[DATA SUPPLIED Boundary: Start]

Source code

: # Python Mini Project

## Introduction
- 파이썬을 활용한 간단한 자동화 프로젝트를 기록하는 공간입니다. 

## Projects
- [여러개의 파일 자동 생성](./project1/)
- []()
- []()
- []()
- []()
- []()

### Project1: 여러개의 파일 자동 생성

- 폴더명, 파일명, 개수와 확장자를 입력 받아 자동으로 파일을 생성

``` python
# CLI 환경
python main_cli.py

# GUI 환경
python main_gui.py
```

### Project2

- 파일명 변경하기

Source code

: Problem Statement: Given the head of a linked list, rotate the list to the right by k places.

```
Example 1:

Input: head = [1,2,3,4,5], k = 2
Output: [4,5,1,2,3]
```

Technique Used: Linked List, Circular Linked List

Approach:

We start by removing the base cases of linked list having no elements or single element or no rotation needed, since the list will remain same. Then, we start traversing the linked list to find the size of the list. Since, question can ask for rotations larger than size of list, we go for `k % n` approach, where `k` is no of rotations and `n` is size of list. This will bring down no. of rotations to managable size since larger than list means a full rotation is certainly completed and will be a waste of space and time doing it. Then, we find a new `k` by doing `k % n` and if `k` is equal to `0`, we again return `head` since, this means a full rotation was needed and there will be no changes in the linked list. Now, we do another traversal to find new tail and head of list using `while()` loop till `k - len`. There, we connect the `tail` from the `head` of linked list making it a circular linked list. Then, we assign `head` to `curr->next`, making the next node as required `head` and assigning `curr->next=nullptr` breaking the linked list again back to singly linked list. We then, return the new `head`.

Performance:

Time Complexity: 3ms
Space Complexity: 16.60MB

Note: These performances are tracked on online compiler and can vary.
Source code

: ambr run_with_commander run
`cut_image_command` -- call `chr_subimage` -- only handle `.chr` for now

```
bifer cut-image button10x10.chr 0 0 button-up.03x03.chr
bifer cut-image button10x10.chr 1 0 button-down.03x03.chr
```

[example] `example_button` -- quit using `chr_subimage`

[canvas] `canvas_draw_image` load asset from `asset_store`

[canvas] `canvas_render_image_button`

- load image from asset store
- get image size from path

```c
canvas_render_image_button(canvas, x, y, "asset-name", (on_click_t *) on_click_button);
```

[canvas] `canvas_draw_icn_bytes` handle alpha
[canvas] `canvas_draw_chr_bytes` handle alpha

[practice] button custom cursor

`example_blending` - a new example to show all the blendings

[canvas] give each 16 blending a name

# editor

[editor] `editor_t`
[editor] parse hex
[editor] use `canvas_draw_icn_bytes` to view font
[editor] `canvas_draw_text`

[DATA SUPPLIED Boundary: End]

Nothing but the lines from the one containing "all the blendings" to the end of the records above should appear, each copied exactly.

`example_blending` - a new example to show all the blendings

[canvas] give each 16 blending a name

# editor

[editor] `editor_t`
[editor] parse hex
[editor] use `canvas_draw_icn_bytes` to view font
[editor] `canvas_draw_text`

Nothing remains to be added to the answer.